In 1982, I went to the Lyric Hammersmith to see Michael Frayn’s new farce Noises Off featuring Patricia Routledge, Paul Eddington – I took my parents who were horrified to hear ‘that nice actor from The Good Life‘ drop the F-bomb – and Nicky Henson.

For those who don’t know, it’s a potboiler bedroom farce seen from the audience viewpoint and then from backstage as we learn more and more about the romances and rows between cast members.

37 years later, I’m back to see it re-staged with Meera Syal, Lloyd Owen and Daniel Rigby in a rather over-engineered production by Jeremy Herrin.

Only one of us has aged: the structure, the material and the tight choreography of the second act which is written almost entirely in stage directions and mimed dialogue, are all impeccable.

Not so sure about the casting.  The genius of Patricia Routledge as the orginal Dotty Otley was that she was outwardly respectable and matronly, but with a facial tic and a gift for physical comedy that had every plate of sardines delivered or removed with a gale of laughter from the whole house.  It’s the sort of character she later modulated into Hyacinth Bucket.

Not so Meera Syal who seemed less manic and more earthbound than the dottiest of Dotties I’ve seen over the years this piece has been revived.  Her backstage romance with Daniel Rigby didn’t seem convincing either. 

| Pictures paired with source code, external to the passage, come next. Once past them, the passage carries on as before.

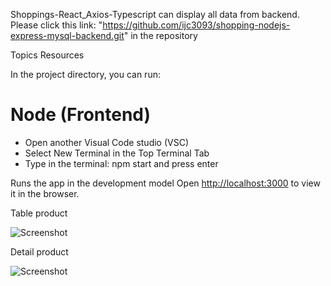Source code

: Shoppings-React_Axios-Typescript can display all data from backend. Please click this link: "https://github.com/ijc3093/shopping-nodejs-express-mysql-backend.git" in the repository

Topics
Resources

In the project directory, you can run:

# Node (Frontend) 
- Open another Visual Code studio (VSC)
- Select New Terminal in the Top Terminal Tab
- Type in the terminal: npm start and press enter

Runs the app in the development model
Open [http://localhost:3000](http://localhost:3000) to view it in the browser.

Table product

![Screenshot](https://github.com/ijc3093/Shoppings-React_Axios-Typescript/blob/master/images/list.png)


Detail product

![Screenshot](https://github.com/ijc3093/Shoppings-React_Axios-Typescript/blob/master/images/detail.png)

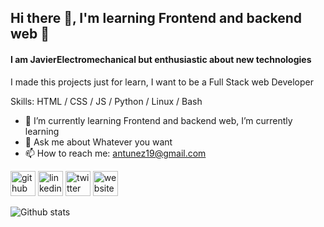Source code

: ## Hi there 👋, I'm learning Frontend and backend web 🚀

#### I am JavierElectromechanical but enthusiastic about new technologies

I made this projects just for learn, I want to be a Full Stack web Developer

Skills: HTML / CSS / JS / Python / Linux / Bash

- 🌱 I’m currently learning Frontend and backend web, I’m currently learning
- 💬 Ask me about Whatever you want
- 📫 How to reach me: antunez19@gmail.com

[<img src='https://cdn.jsdelivr.net/npm/simple-icons@3.0.1/icons/github.svg' alt='github' height='40'>](https://github.com/anbreaker) [<img src='https://cdn.jsdelivr.net/npm/simple-icons@3.0.1/icons/linkedin.svg' alt='linkedin' height='40'>](https://www.linkedin.com/in/francisco-javier-antunez-duran//) [<img src='https://cdn.jsdelivr.net/npm/simple-icons@3.0.1/icons/twitter.svg' alt='twitter' height='40'>](https://twitter.com/antunez19) [<img src='https://cdn.jsdelivr.net/npm/simple-icons@3.0.1/icons/icloud.svg' alt='website' height='40'>](https://rootdevs.es/)

![Github stats](https://github-readme-stats.vercel.app/api?username=anbreaker&show_icons=true&theme=radical)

So you’re left with the characters who play the ‘stock’ repertory company characters – the ingénue, the aged alcoholic, the too-vivacious leading lady and the character actor who demands motivation even to walk through a door.

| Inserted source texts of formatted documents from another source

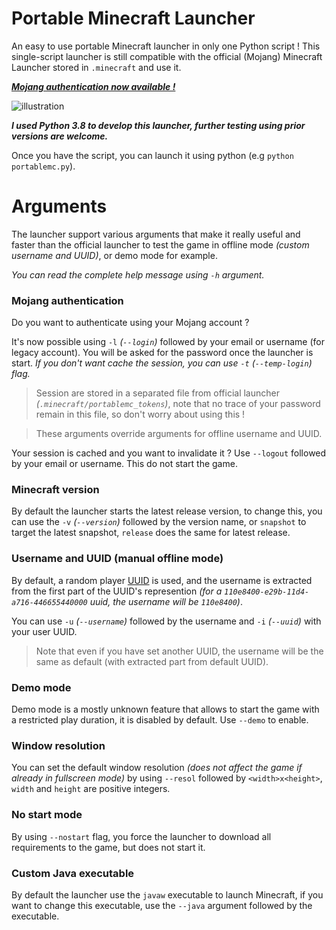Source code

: # Portable Minecraft Launcher
An easy to use portable Minecraft launcher in only one Python script !
This single-script launcher is still compatible with the official (Mojang) Minecraft Launcher stored in `.minecraft` and use it.

***[Mojang authentication now available !](#mojang-authentication)***

![illustration](https://github.com/mindstorm38/portablemc/blob/master/illustration.png?raw=true)

***I used Python 3.8 to develop this launcher, further testing using prior versions are welcome.***

Once you have the script, you can launch it using python (e.g `python portablemc.py`).

# Arguments
The launcher support various arguments that make it really useful and faster than the official launcher
to test the game in offline mode *(custom username and UUID)*, or demo mode for example.

*You can read the complete help message using `-h` argument.*

### Mojang authentication
Do you want to authenticate using your Mojang account ?

It's now possible using `-l` *(`--login`)* followed by your email or username (for legacy account).
You will be asked for the password once the launcher is start. *If you don't want cache the session,
you can use `-t` (`--temp-login`) flag.*

> Session are stored in a separated file from official launcher *(`.minecraft/portablemc_tokens`)*,
note that no trace of your password remain in this file, so don't worry about using this !

> These arguments override arguments for offline username and UUID.

Your session is cached and you want to invalidate it ? Use `--logout` followed by your email or username.
This do not start the game.

### Minecraft version
By default the launcher starts the latest release version, to change this, you can use the `-v` *(`--version`)* followed by the
version name, or `snapshot` to target the latest snapshot, `release` does the same for latest release.

### Username and UUID (manual offline mode)
By default, a random player [UUID](https://fr.wikipedia.org/wiki/Universally_unique_identifier) is used, and the username is
extracted from the first part of the UUID's represention *(for a `110e8400-e29b-11d4-a716-446655440000` uuid, the username will be `110e8400`)*.

You can use `-u` *(`--username`)* followed by the username and `-i` *(`--uuid`)* with your user UUID.

> Note that even if you have set another UUID, the username will be the same as default (with extracted part from default UUID).

### Demo mode
Demo mode is a mostly unknown feature that allows to start the game with a restricted play duration, it is disabled by default.
Use `--demo` to enable.

### Window resolution
You can set the default window resolution *(does not affect the game if already in fullscreen mode)* by using `--resol` followed by
`<width>x<height>`, `width` and `height` are positive integers.

### No start mode
By using `--nostart` flag, you force the launcher to download all requirements to the game, but does not start it.

### Custom Java executable
By default the launcher use the `javaw` executable to launch Minecraft, if you want to
change this executable, use the `--java` argument followed by the executable.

Thirty years ago they’d have been instantly recognizable in repertory theatres from Sunderland to Swanage, but since rep has all but gone from regional theatre, they now feel as dated as J B Priestley’s Good Companions.   Few now remember the doyens of farce like Brian Rix or Ben Travers, and the genre is sent up in more contemporary ways by The Play That Goes Wrong and its successors.

Lloyd Owen as the laconic director roves the auditorium between jaundiced interventions, perhaps the warmest and best-acted character, and Jonathan Cullen excels as the actor who, even after thirty years on the stage, still isn’t finding himself or his role.

The Art of Coarse Acting is not dead.